The Cedar Mountain Formation (CMF) of Eastern Utah was deposited during the Early Cretaceous. This time was when crown-group angiosperms were radiating within North America and a major influx of Eurasian and Gondwanan dinosaur taxa had occurred. Preserved in the up to 5 different members of CMF are these events and a large portion of the dinosaur taxa representing the Early Cretaceous of Utah. As such, the temporal and paleoclimatic context of these events, and the abiotic/biotic reactions to them in Utah, is dependent on the age of the individual members. Ongoing studies suggest the timing of deposition of the CMF members are within the range of the Late Jurassic to early Late Cretaceous.
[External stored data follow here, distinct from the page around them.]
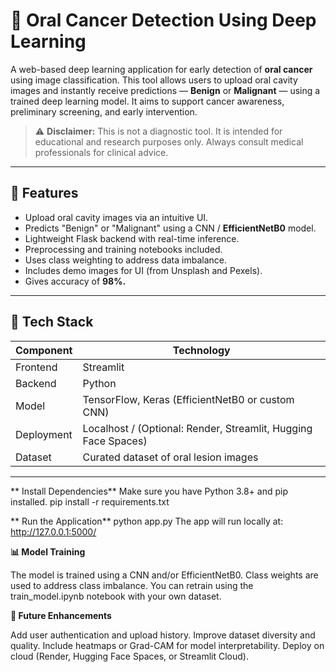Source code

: # 🦷 Oral Cancer Detection Using Deep Learning

A web-based deep learning application for early detection of **oral cancer** using image classification. This tool allows users to upload oral cavity images and instantly receive predictions — **Benign** or **Malignant** — using a trained deep learning model. It aims to support cancer awareness, preliminary screening, and early intervention.

> ⚠️ **Disclaimer:** This is not a diagnostic tool. It is intended for educational and research purposes only. Always consult medical professionals for clinical advice.

---

## 🚀 Features

- Upload oral cavity images via an intuitive UI.
- Predicts "Benign" or "Malignant" using a CNN / **EfficientNetB0** model.
- Lightweight Flask backend with real-time inference.
- Preprocessing and training notebooks included.
- Uses class weighting to address data imbalance.
- Includes demo images for UI (from Unsplash and Pexels).
- Gives accuracy of **98%.**

---

## 🧠 Tech Stack

| Component   | Technology             |
|-------------|------------------------|
| Frontend    | Streamlit  |
| Backend     | Python     |
| Model       | TensorFlow, Keras (EfficientNetB0 or custom CNN) |
| Deployment  | Localhost / (Optional: Render, Streamlit, Hugging Face Spaces) |
| Dataset     | Curated dataset of oral lesion images |

---

** Install Dependencies**
Make sure you have Python 3.8+ and pip installed.
pip install -r requirements.txt

** Run the Application**
python app.py
The app will run locally at: http://127.0.0.1:5000/

**📊 Model Training**

The model is trained using a CNN and/or EfficientNetB0.
Class weights are used to address class imbalance.
You can retrain using the train_model.ipynb notebook with your own dataset.

**🧪 Future Enhancements**

Add user authentication and upload history.
Improve dataset diversity and quality.
Include heatmaps or Grad-CAM for model interpretability.
Deploy on cloud (Render, Hugging Face Spaces, or Streamlit Cloud).

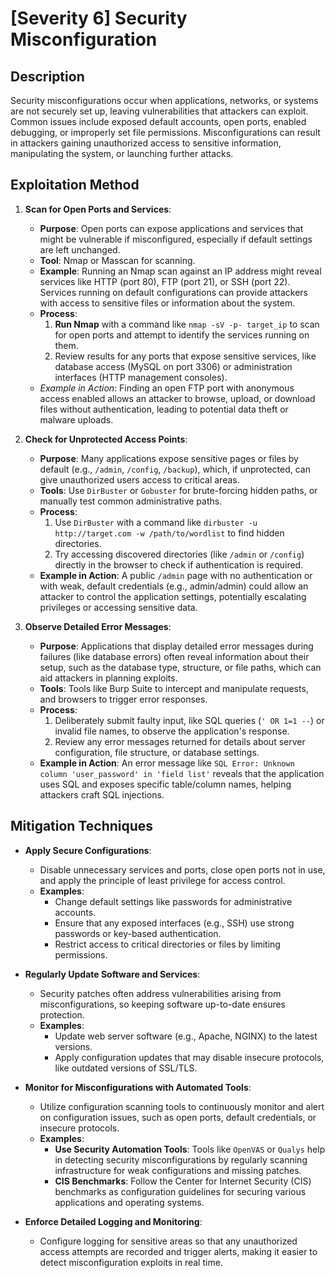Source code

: # [Severity 6] Security Misconfiguration

## Description
Security misconfigurations occur when applications, networks, or systems are not securely set up, leaving vulnerabilities that attackers can exploit. Common issues include exposed default accounts, open ports, enabled debugging, or improperly set file permissions. Misconfigurations can result in attackers gaining unauthorized access to sensitive information, manipulating the system, or launching further attacks.

## Exploitation Method

1. **Scan for Open Ports and Services**:
   - **Purpose**: Open ports can expose applications and services that might be vulnerable if misconfigured, especially if default settings are left unchanged.
   - **Tool**: Nmap or Masscan for scanning.
   - **Example**: Running an Nmap scan against an IP address might reveal services like HTTP (port 80), FTP (port 21), or SSH (port 22). Services running on default configurations can provide attackers with access to sensitive files or information about the system.
   - **Process**:
     1. **Run Nmap** with a command like `nmap -sV -p- target_ip` to scan for open ports and attempt to identify the services running on them.
     2. Review results for any ports that expose sensitive services, like database access (MySQL on port 3306) or administration interfaces (HTTP management consoles).
   - *Example in Action*: Finding an open FTP port with anonymous access enabled allows an attacker to browse, upload, or download files without authentication, leading to potential data theft or malware uploads.

2. **Check for Unprotected Access Points**:
   - **Purpose**: Many applications expose sensitive pages or files by default (e.g., `/admin`, `/config`, `/backup`), which, if unprotected, can give unauthorized users access to critical areas.
   - **Tools**: Use `DirBuster` or `Gobuster` for brute-forcing hidden paths, or manually test common administrative paths.
   - **Process**:
     1. Use `DirBuster` with a command like `dirbuster -u http://target.com -w /path/to/wordlist` to find hidden directories.
     2. Try accessing discovered directories (like `/admin` or `/config`) directly in the browser to check if authentication is required.
   - **Example in Action**: A public `/admin` page with no authentication or with weak, default credentials (e.g., admin/admin) could allow an attacker to control the application settings, potentially escalating privileges or accessing sensitive data.

3. **Observe Detailed Error Messages**:
   - **Purpose**: Applications that display detailed error messages during failures (like database errors) often reveal information about their setup, such as the database type, structure, or file paths, which can aid attackers in planning exploits.
   - **Tools**: Tools like Burp Suite to intercept and manipulate requests, and browsers to trigger error responses.
   - **Process**:
     1. Deliberately submit faulty input, like SQL queries (`' OR 1=1 --`) or invalid file names, to observe the application's response.
     2. Review any error messages returned for details about server configuration, file structure, or database settings.
   - **Example in Action**: An error message like `SQL Error: Unknown column 'user_password' in 'field list'` reveals that the application uses SQL and exposes specific table/column names, helping attackers craft SQL injections.

## Mitigation Techniques

- **Apply Secure Configurations**:
  - Disable unnecessary services and ports, close open ports not in use, and apply the principle of least privilege for access control.
  - **Examples**:
    - Change default settings like passwords for administrative accounts.
    - Ensure that any exposed interfaces (e.g., SSH) use strong passwords or key-based authentication.
    - Restrict access to critical directories or files by limiting permissions.
  
- **Regularly Update Software and Services**:
  - Security patches often address vulnerabilities arising from misconfigurations, so keeping software up-to-date ensures protection.
  - **Examples**:
    - Update web server software (e.g., Apache, NGINX) to the latest versions.
    - Apply configuration updates that may disable insecure protocols, like outdated versions of SSL/TLS.
  
- **Monitor for Misconfigurations with Automated Tools**:
  - Utilize configuration scanning tools to continuously monitor and alert on configuration issues, such as open ports, default credentials, or insecure protocols.
  - **Examples**:
    - **Use Security Automation Tools**: Tools like `OpenVAS` or `Qualys` help in detecting security misconfigurations by regularly scanning infrastructure for weak configurations and missing patches.
    - **CIS Benchmarks**: Follow the Center for Internet Security (CIS) benchmarks as configuration guidelines for securing various applications and operating systems.
  
- **Enforce Detailed Logging and Monitoring**:
  - Configure logging for sensitive areas so that any unauthorized access attempts are recorded and trigger alerts, making it easier to detect misconfiguration exploits in real time.
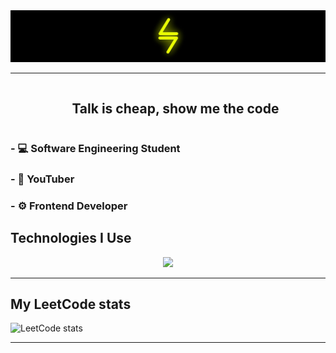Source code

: <!--- banner -->
<div align="center">
  <img src="2.jpg" alt="snake" />
</div>

----------------------------------------------------------------------
<!--h2 without bottom border-->
<div align="center">
  <ul>
    <summary><h2 style="display: inline-block">Talk is cheap, show me the code</h2></summary>
  </ul>
</div>

<!--Intro start-->

<!--Intro start-->
### - 💻 Software Engineering Student
### - 🎥 YouTuber  
### - ⚙️ Frontend Developer

## Technologies I Use
<!--Intro end-->
<p align="center">
  <a href="https://skillicons.dev">
    <img src="https://skillicons.dev/icons?i=html,css,js,ts,react,next,tailwind,git&perline=14" />
  </a>
</p>

----------------------------------------------------------------------
## My LeetCode stats

![LeetCode stats](https://leetcard.jacoblin.cool/dnielpy)

<!--tech stack icons-->

<!--Intro end-->

----------------------------------------------------------------------
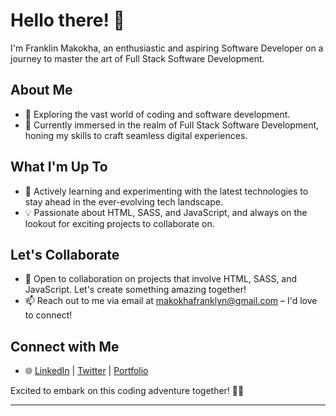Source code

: # Hello there! 👋

I'm Franklin Makokha, an enthusiastic and aspiring Software Developer on a journey to master the art of Full Stack Software Development.

## About Me
- 👀 Exploring the vast world of coding and software development.
- 🌱 Currently immersed in the realm of Full Stack Software Development, honing my skills to craft seamless digital experiences.

## What I'm Up To
- 🚀 Actively learning and experimenting with the latest technologies to stay ahead in the ever-evolving tech landscape.
- 💡 Passionate about HTML, SASS, and JavaScript, and always on the lookout for exciting projects to collaborate on.

## Let's Collaborate
- 💞️ Open to collaboration on projects that involve HTML, SASS, and JavaScript. Let's create something amazing together!
- 📫 Reach out to me via email at [makokhafranklyn@gmail.com](mailto:makokhafranklyn@gmail.com) – I'd love to connect!

## Connect with Me
- 🌐 [LinkedIn](#) | [Twitter](#) | [Portfolio](#)

Excited to embark on this coding adventure together! 🚀✨

---
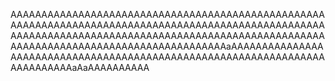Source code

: AAAAAAAAAAAAAAAAAAAAAAAAAAAAAAAAAAAAAAAAAAAAAAAAAAAAAAAAAAAAAAAAAAAAAAAAAAAAAAAAAAAAAAAAAAAAAAAAAAAAAAAAAAAAAAAAAAAAAAAAAAAAAAAAAAAAAAAAAAAAAAAAAAAAAAAAAAAAAAAAAAAAAAAAAAAAAAAAAAAAAAAAAAAAaAAAAAAAAAAAAAAAAAAAAAAAAAAAAAAAAAAAAAAAAAAAAAAAAAAAAAAAAAAAAAAAAAAAAAAAAAAAAaAaAAAAAAAAAA
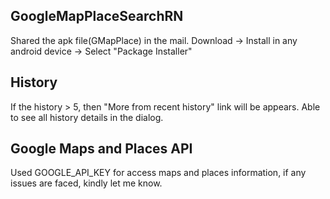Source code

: ## GoogleMapPlaceSearchRN

Shared the apk file(GMapPlace) in the mail. Download -> Install in any android device -> Select "Package Installer"

## History
If the history > 5, then "More from recent history" link will be appears.
Able to see all history details in the dialog.

## Google Maps and  Places API
Used GOOGLE_API_KEY for access maps and places information, if any issues are faced, kindly let me know.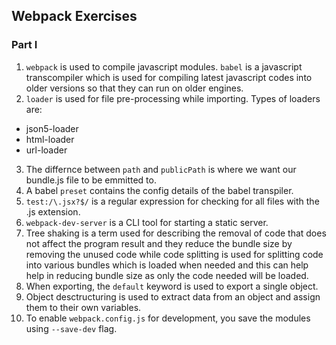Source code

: ## Webpack Exercises
### Part I

1. `webpack` is used to compile javascript modules. `babel` is a javascript transcompiler which is used for compiling latest javascript codes into older versions
 so that they can run on older engines.
2. `loader` is used for file pre-processing while importing. Types of loaders are:
  - json5-loader
  - html-loader
  - url-loader
3. The differnce between `path` and `publicPath` is where we want our bundle.js file to be emmitted to.
4. A babel `preset` contains the config details of the babel transpiler.
5. `test:/\.jsx?$/` is a regular expression for checking for all files with the .js extension.
6. `webpack-dev-server` is a CLI tool for starting a static server.
7. Tree shaking is a term used for describing the removal of code that does not affect the program result and they reduce the bundle size by removing the unused code
  while code splitting is used for splitting code into various bundles which is loaded when needed and this can help help in reducing bundle size as only the code needed will 
  be loaded.
8. When exporting, the `default` keyword is used to export a single object.
9. Object desctructuring is used to extract data from an object and assign them to their own variables.
10. To enable `webpack.config.js` for development, you save the modules using `--save-dev` flag.

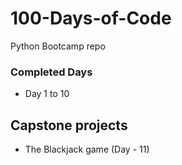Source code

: # 100-Days-of-Code
Python Bootcamp repo

### Completed Days
- Day 1 to 10

## Capstone projects
- The Blackjack game (Day - 11)
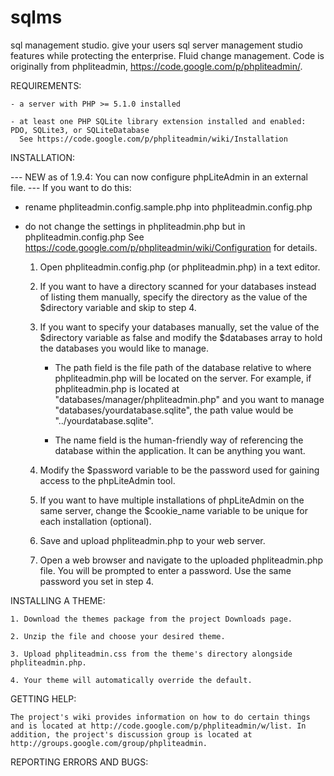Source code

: sqlms
=====

sql management studio.  give your users sql server management studio features while protecting the enterprise.  Fluid change management.  Code is originally from phpliteadmin, https://code.google.com/p/phpliteadmin/.

REQUIREMENTS:

    - a server with PHP >= 5.1.0 installed

    - at least one PHP SQLite library extension installed and enabled: PDO, SQLite3, or SQLiteDatabase
      See https://code.google.com/p/phpliteadmin/wiki/Installation

INSTALLATION:

  --- NEW as of 1.9.4: You can now configure phpLiteAdmin in an external file. ---
  If you want to do this:
  - rename phpliteadmin.config.sample.php into phpliteadmin.config.php
  - do not change the settings in phpliteadmin.php but in phpliteadmin.config.php
  See https://code.google.com/p/phpliteadmin/wiki/Configuration for details.

    1. Open phpliteadmin.config.php (or phpliteadmin.php) in a text editor.
    
    2. If you want to have a directory scanned for your databases instead of listing them manually, specify the directory as the value of the $directory variable and skip to step 4. 
    
    3. If you want to specify your databases manually, set the value of the $directory variable as false and modify the $databases array to hold the databases you would like to manage.
    
        - The path field is the file path of the database relative to where phpliteadmin.php will be located on the server. For example, if phpliteadmin.php is located at "databases/manager/phpliteadmin.php" and you want to manage "databases/yourdatabase.sqlite", the path value would be "../yourdatabase.sqlite".
        
        - The name field is the human-friendly way of referencing the database within the application. It can be anything you want.

    4. Modify the $password variable to be the password used for gaining access to the phpLiteAdmin tool.
    
    5. If you want to have multiple installations of phpLiteAdmin on the same server, change the $cookie_name variable to be unique for each installation (optional).

    6. Save and upload phpliteadmin.php to your web server.
    
    7. Open a web browser and navigate to the uploaded phpliteadmin.php file. You will be prompted to enter a password. Use the same password you set in step 4.

INSTALLING A THEME:
    
    1. Download the themes package from the project Downloads page.
    
    2. Unzip the file and choose your desired theme.
    
    3. Upload phpliteadmin.css from the theme's directory alongside phpliteadmin.php.
    
    4. Your theme will automatically override the default.
    
GETTING HELP:

    The project's wiki provides information on how to do certain things and is located at http://code.google.com/p/phpliteadmin/w/list. In addition, the project's discussion group is located at http://groups.google.com/group/phpliteadmin.

REPORTING ERRORS AND BUGS:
Stable carbon isotope chemostratigraphy of organic carbon for each member of the CMF was constructed from outcrops of the Yellow Cat Member (YCM), Ruby Ranch Member (RRM), and Mussentuchit Member (MM) at Moore Cutoff Road, UT and an outcrop of the YCM from east of Green River, Utah. A compendium of the various ages and modes of dating from past literature was also constructed. This carbon chemostratigraphic framework adds stratigraphic and inferred temporal context to the CMF. For this study, within these stratigraphic sections, major positive C-isotope excursions (CIEs) can be observed. In the YCM, a magnitude of +4‰ CIE in both YCM sections is observed. Within the RRM section at Moore Cutoff Road, a magnitude +4‰ CIE is observed. Finally, within the MM at Moore Cutoff Road a magnitude of +3‰ CIE is observed.

Within the YCM sections, some CIEs imply that the YCM records a terrestrial response to the CIE associated with the Late Valanginian ocean anoxic event (135 to 129 Ma) but other sections show varying ages ranging from Berriasian to Aptian. The overlying RRM records a broad positive CIE interpreted to be the C10 positive CIE from Bralower et al. (1999) that occurs in the late Aptian. This infers that a number of short negative CIE spikes are associated with the OAE 1b set (Killian, Paquier, and Leedhardt). The dates for this broad CIE in the literature vary from ~115 Ma near the rising limb of the CIE to ~112 Ma and implies it spans the Aptian-Albian boundary (113.2 Ma). At the top of the CMF, the MM contains a positive CIE defined as the Mid-Cenomanian Event (96.4 to 95.8 Ma).